My personal bear experiences:
1. About 1970, home from Vietnam the first time, assigned to Fort Benning, GA, with a young family to feed on Army pay. Did a lot of hunting, mostly whitetail deer which dressed out around 60 lbs or so with maybe 40 lbs of meat for the freezer. Convinced myself that a nice black bear should yield couple hundred pounds of meat for the freezer.
Laid my bait and sat to wait with a bolt-action 12-gauge loaded with rifled slugs. Along came Mr. Bear, about 300 lbs of himself. Let him have a slug behind the shoulder from about 30 yards or so. Gave him another behind the ear to put an end to it.
Then I found out just how nasty, filthy, and smelly bears can be. Just about gagged me to dress him out, load him in the trunk of the car, and get him home. Then I got him skinned out, which turned my stomach completely over a time or two. About 3 hours with a saw and knives left me with about 150 lbs of steaks, roasts, and stew meat all neatly wrapped in butcher paper ready for the freezer.
Nasty, greasy meat that left an after-taste in your throat not even Jack Daniels could kill. Gave away several packages of meat, but no one ever asked for seconds. Finally donated most of it to the local zoo.
2. About 1980, during Colorado's combined deer and elk season, I was sitting in a shielded depression high on a slope overlooking the confluence of two drainages leading down to the fields of sugar beets and alfalfa. One of my hunting buddies had made lunch for all of us, and I had a couple of liverwurst, cheddar cheese, and onion sandwiches on rye bread in my day pack. Kept hearing rustling noises and grunts all around me. Finally spotted a black bear downwind, sniffing the breeze and making appreciative grunts.

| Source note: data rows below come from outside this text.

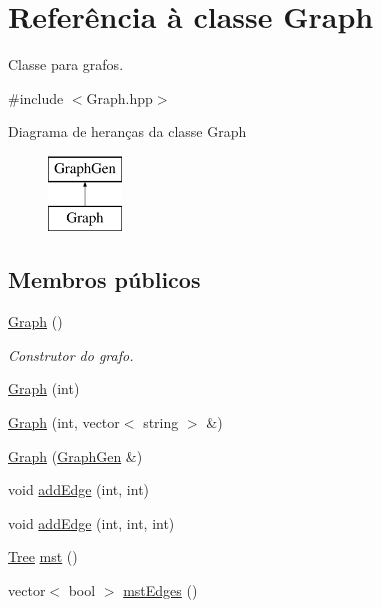 \hypertarget{classGraph}{}\section{Referência à classe Graph}
\label{classGraph}


Classe para grafos.  




{\ttfamily \#include $<$Graph.\+hpp$>$}

Diagrama de heranças da classe Graph\begin{figure}[H]
\begin{center}
\leavevmode
\includegraphics[height=2.000000cm]{classGraph}
\end{center}
\end{figure}
\subsection*{Membros públicos}
\begin{DoxyCompactItemize}
\item 
\mbox{\label{classGraph_ae4c72b8ac4d693c49800a4c7e273654f}} 
\mbox{\hyperlink{classGraph_ae4c72b8ac4d693c49800a4c7e273654f}{Graph}} ()
\begin{DoxyCompactList}\small\item\em Construtor do grafo. \end{DoxyCompactList}\item 
\mbox{\hyperlink{classGraph_a6381663d9f8215c377123a3a8107011c}{Graph}} (int)
\item 
\mbox{\hyperlink{classGraph_a0cb28a8601b14d0cb4291e5f60882ffc}{Graph}} (int, vector$<$ string $>$ \&)
\item 
\mbox{\hyperlink{classGraph_a0cd2695bebb326da026ed7391542aba6}{Graph}} (\mbox{\hyperlink{classGraphGen}{Graph\+Gen}} \&)
\item 
void \mbox{\hyperlink{classGraph_a9f627b8aaa697daabe0ed31bbd0953eb}{add\+Edge}} (int, int)
\item 
void \mbox{\hyperlink{classGraph_ad4155b07ec70e1d85787710452a2bcfa}{add\+Edge}} (int, int, int)
\item 
\mbox{\hyperlink{classTree}{Tree}} \mbox{\hyperlink{classGraph_a59f3bafa5e1935a2de4313b43219c4d6}{mst}} ()
\item 
vector$<$ bool $>$ \mbox{\hyperlink{classGraph_a645760818f3f2a20f8593b6b2a65c2d8}{mst\+Edges}} ()
\end{DoxyCompactItemize}

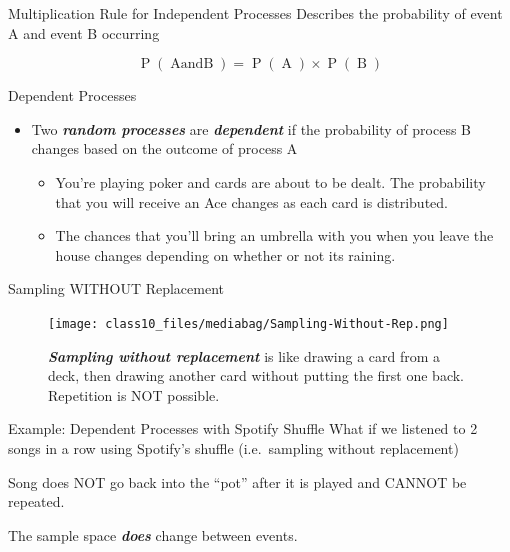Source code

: \documentclass[
  ignorenonframetext,
]{beamer}
\begin{document}
\begin{frame}{Multiplication Rule for Independent Processes}
\label{multiplication-rule-for-independent-processes}
Describes the probability of event A and event B occurring

\[
\operatorname{P}(\operatorname{A and B})=\operatorname{P}(\operatorname{A}) \times \operatorname{P}(\operatorname{B})
\]
\end{frame}

\begin{frame}{Dependent Processes}
\label{dependent-processes}
\begin{itemize}
\item
  Two \textbf{\emph{random processes}} are \textbf{\emph{dependent}} if
  the probability of process B changes based on the outcome of process A

  \begin{itemize}
  \item
    You're playing poker and cards are about to be dealt. The
    probability that you will receive an Ace changes as each card is
    distributed.
  \item
    The chances that you'll bring an umbrella with you when you leave
    the house changes depending on whether or not its raining.
  \end{itemize}
\end{itemize}
\end{frame}

\begin{frame}{Sampling WITHOUT Replacement}
\label{sampling-without-replacement}
\begin{figure}[H]

{\centering \texttt{[image: class10\_files/mediabag/Sampling-Without-Rep.png]}

}

\caption{\textbf{\emph{Sampling without replacement}} is like drawing a
card from a deck, then drawing another card without putting the first
one back. Repetition is NOT possible.}

\end{figure}%
\end{frame}

\begin{frame}{Example: Dependent Processes with Spotify Shuffle}
\label{example-dependent-processes-with-spotify-shuffle}
What if we listened to 2 songs in a row using Spotify's shuffle
(i.e.~sampling without replacement)

Song does NOT go back into the ``pot'' after it is played and CANNOT be
repeated.

The sample space \textbf{\emph{does}} change between events.
\end{frame}
\end{document}
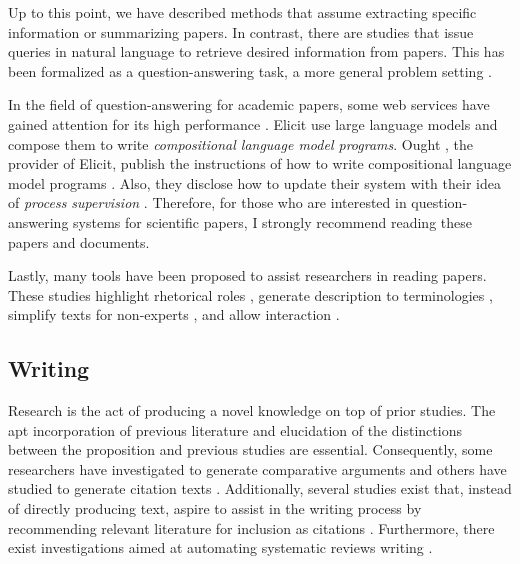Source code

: \documentclass{book}
\begin{document}
Up to this point, we have described methods that assume extracting specific information or summarizing papers. In contrast, there are studies that issue queries in natural language to retrieve desired information from papers. This has been formalized as a question-answering task, a more general problem setting \cite{lu2022learn,ruggeri2022argscichat,saikh2022scienceqa}. 

In the field of question-answering for academic papers, some web services have gained attention for its high performance \cite{elicit,scispace}. Elicit use large language models and compose them to write \textit{compositional language model programs}. Ought \cite{ought}, the provider of Elicit, publish the instructions of how to write compositional language model programs \cite{primer2022}. Also, they disclose how to update their system with their idea of \textit{process supervision} \cite{reppert2023iterated}. Therefore, for those who are interested in question-answering systems for scientific papers, I strongly recommend reading these papers and documents.

Lastly, many tools have been proposed to assist researchers in reading papers. These studies highlight rhetorical roles \cite{fok2023scim,lauscher2018arguminsci}, generate description to terminologies \cite{august2022generating,head2021augmenting,murthy2022accord}, simplify texts for non-experts \cite{august2022paper,jeblick2022chatgpt}, and allow interaction \cite{kang2022threddy,elicit,scispace}.

\subsection{Writing}
Research is the act of producing a novel knowledge on top of prior studies. The apt incorporation of previous literature and elucidation of the distinctions between the proposition and previous studies are essential. Consequently, some researchers have investigated to generate comparative arguments \cite{yu2022scientific} and others have studied to generate citation texts \cite{arita2022citation,gu2022controllable,wang2021autocite,xing2020automatic,funkquist2022citebench}. Additionally, several studies exist that, instead of directly producing text, aspire to assist in the writing process by recommending relevant literature for inclusion as citations \cite{farber2020citation,zhang2020dual,duma2019contextual,farber2018cite,gosangi2021use}. Furthermore, there exist investigations aimed at automating systematic reviews writing \cite{dones2022systematic}.
\end{document}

I have a .30-06 rifle, but I really don't want to shoot another smelly old bear. I yelled at him. I stood up and waved my arms. All he did was keep coming closer, sniffing noisily and grunting like he was serious about getting something to eat.
When the bear worked his way within about 10 yards I finally decided it was time to put an end to this nonsense. Fired the .30-06 once into the air, Mr. Bear jumped like he'd stuck his nose into an electric outlet, then took off downhill like a freight train through the aspens and scrub oak.

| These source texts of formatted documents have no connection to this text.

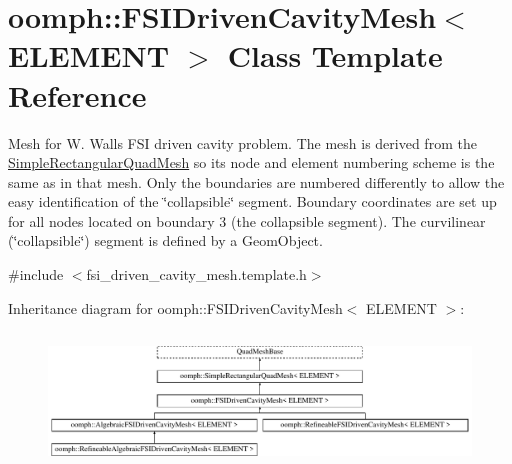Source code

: \hypertarget{classoomph_1_1FSIDrivenCavityMesh}{}\section{oomph\+:\+:F\+S\+I\+Driven\+Cavity\+Mesh$<$ E\+L\+E\+M\+E\+NT $>$ Class Template Reference}
\label{classoomph_1_1FSIDrivenCavityMesh}


Mesh for W. Wall\textquotesingle{}s F\+SI driven cavity problem. The mesh is derived from the {\ttfamily \hyperlink{classoomph_1_1SimpleRectangularQuadMesh}{Simple\+Rectangular\+Quad\+Mesh}} so it\textquotesingle{}s node and element numbering scheme is the same as in that mesh. Only the boundaries are numbered differently to allow the easy identification of the \char`\"{}collapsible\char`\"{} segment. Boundary coordinates are set up for all nodes located on boundary 3 (the collapsible segment). The curvilinear (\char`\"{}collapsible\char`\"{}) segment is defined by a {\ttfamily Geom\+Object}.  




{\ttfamily \#include $<$fsi\+\_\+driven\+\_\+cavity\+\_\+mesh.\+template.\+h$>$}

Inheritance diagram for oomph\+:\+:F\+S\+I\+Driven\+Cavity\+Mesh$<$ E\+L\+E\+M\+E\+NT $>$\+:\begin{figure}[H]
\begin{center}
\leavevmode
\includegraphics[height=3.645833cm]{classoomph_1_1FSIDrivenCavityMesh}
\end{center}
\end{figure}
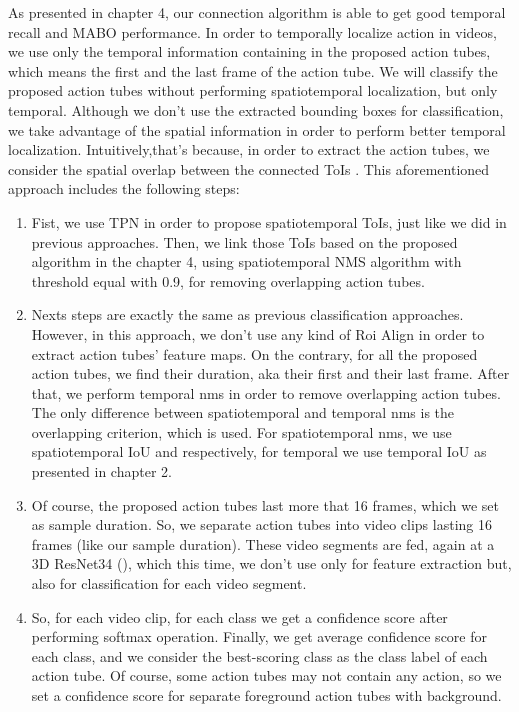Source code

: As presented in chapter 4, our connection algorithm is able to get good temporal recall and MABO performance. 
In order to temporally localize action in videos, we use only the temporal information containing in the proposed action tubes, which means the first and the last frame of the action tube. We will classify the proposed action tubes without performing spatiotemporal localization, but only temporal. Although we don't use the extracted bounding boxes for classification, we take advantage of the spatial information in order to perform better temporal localization. Intuitively,that's because, in order to extract the action tubes, we consider the spatial overlap between the connected ToIs . This aforementioned approach includes the following steps:
\begin{enumerate}
\item Fist, we use TPN in order to propose  spatiotemporal ToIs, just like we did in previous approaches. Then, we link those ToIs based
  on the proposed algorithm in the chapter 4, using spatiotemporal NMS algorithm with threshold equal with 0.9, for removing overlapping action tubes.
\item Nexts steps are exactly the same as previous classification approaches. However, in this approach, we don't use any kind of Roi Align
  in order to extract action tubes' feature maps. On the contrary, for all the proposed action tubes, we find their duration, aka their first
  and their last frame. After that, we perform temporal nms in order to remove overlapping action tubes. The only difference between
  spatiotemporal and temporal nms is the overlapping criterion, which is used. For spatiotemporal nms, we use spatiotemporal IoU and
  respectively, for temporal we use temporal IoU as presented in chapter 2.
\item Of course, the proposed action tubes last more that 16 frames, which we set as sample duration. So, we separate action tubes into
  video clips lasting 16 frames (like our sample duration). These video segments are fed, again at a 3D ResNet34 (\cite{hara3dcnns}), which
   this time, we don't use  only for feature extraction but, also for classification for each video segment.
\item So, for each video clip, for each class we get a confidence score after performing softmax operation. Finally, we get
  average confidence score for each class, and we consider the best-scoring class as the class label of each action tube.
  Of course, some action tubes may not contain any action, so we set a confidence score for separate foreground action tubes with
  background.
\end{enumerate}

Pretty good sandwiches! Nice thermos of hot coffee to enjoy, out of the wind with the sun shining down on a cold day. About 4:00, as the sun was fading, I took a nice 3-point (western count) mule deer buck following some does down the drainage to the farm fields.

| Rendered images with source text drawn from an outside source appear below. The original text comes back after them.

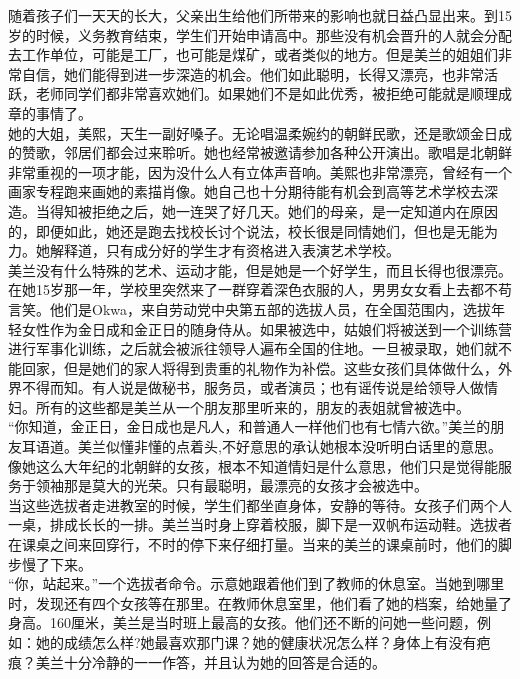 随着孩子们一天天的长大，父亲出生给他们所带来的影响也就日益凸显出来。到15岁的时候，义务教育结束，学生们开始申请高中。那些没有机会晋升的人就会分配去工作单位，可能是工厂，也可能是煤矿，或者类似的地方。但是美兰的姐姐们非常自信，她们能得到进一步深造的机会。他们如此聪明，长得又漂亮，也非常活跃，老师同学们都非常喜欢她们。如果她们不是如此优秀，被拒绝可能就是顺理成章的事情了。\\

她的大姐，美熙，天生一副好嗓子。无论唱温柔婉约的朝鲜民歌，还是歌颂金日成的赞歌，邻居们都会过来聆听。她也经常被邀请参加各种公开演出。歌唱是北朝鲜非常重视的一项才能，因为没什么人有立体声音响。美熙也非常漂亮，曾经有一个画家专程跑来画她的素描肖像。她自己也十分期待能有机会到高等艺术学校去深造。当得知被拒绝之后，她一连哭了好几天。她们的母亲，是一定知道内在原因的，即便如此，她还是跑去找校长讨个说法，校长很是同情她们，但也是无能为力。她解释道，只有成分好的学生才有资格进入表演艺术学校。\\

美兰没有什么特殊的艺术、运动才能，但是她是一个好学生，而且长得也很漂亮。在她15岁那一年，学校里突然来了一群穿着深色衣服的人，男男女女看上去都不苟言笑。他们是Okwa，来自劳动党中央第五部的选拔人员，在全国范围内，选拔年轻女性作为金日成和金正日的随身侍从。如果被选中，姑娘们将被送到一个训练营进行军事化训练，之后就会被派往领导人遍布全国的住地。一旦被录取，她们就不能回家，但是她们的家人将得到贵重的礼物作为补偿。这些女孩们具体做什么，外界不得而知。有人说是做秘书，服务员，或者演员；也有谣传说是给领导人做情妇。所有的这些都是美兰从一个朋友那里听来的，朋友的表姐就曾被选中。\\

“你知道，金正日，金日成也是凡人，和普通人一样他们也有七情六欲。”美兰的朋友耳语道。美兰似懂非懂的点着头,不好意思的承认她根本没听明白话里的意思。像她这么大年纪的北朝鲜的女孩，根本不知道情妇是什么意思，他们只是觉得能服务于领袖那是莫大的光荣。只有最聪明，最漂亮的女孩才会被选中。\\

当这些选拔者走进教室的时候，学生们都坐直身体，安静的等待。女孩子们两个人一桌，排成长长的一排。美兰当时身上穿着校服，脚下是一双帆布运动鞋。选拔者在课桌之间来回穿行，不时的停下来仔细打量。当来的美兰的课桌前时，他们的脚步慢了下来。\\

“你，站起来。”一个选拔者命令。示意她跟着他们到了教师的休息室。当她到哪里时，发现还有四个女孩等在那里。在教师休息室里，他们看了她的档案，给她量了身高。160厘米，美兰是当时班上最高的女孩。他们还不断的问她一些问题，例如：她的成绩怎么样?她最喜欢那门课？她的健康状况怎么样？身体上有没有疤痕？美兰十分冷静的一一作答，并且认为她的回答是合适的。\\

Nice day, and no smelly nasty old bear to deal with again.
3. Colorado Springs, Colorado. Every spring the police department received calls, usually early mornings, reporting bears raiding trash cans or tearing into back porches after dog food, etc, all over the west side of town (in the foothills). Learned to make creative use of the siren, throw M80's and cherry bombs, "cracker shells" in the 12-gauge riot gun (basically a fire cracker fired in a shotgun shell) to chase the bears out of residential areas back into the foothills where they belonged.
Some people enjoy bears. Some people even like to eat bears. To me most bears smell worse than any skunk I've ever dealt with. I'm not going to eat one anyway so why kill the damn thing?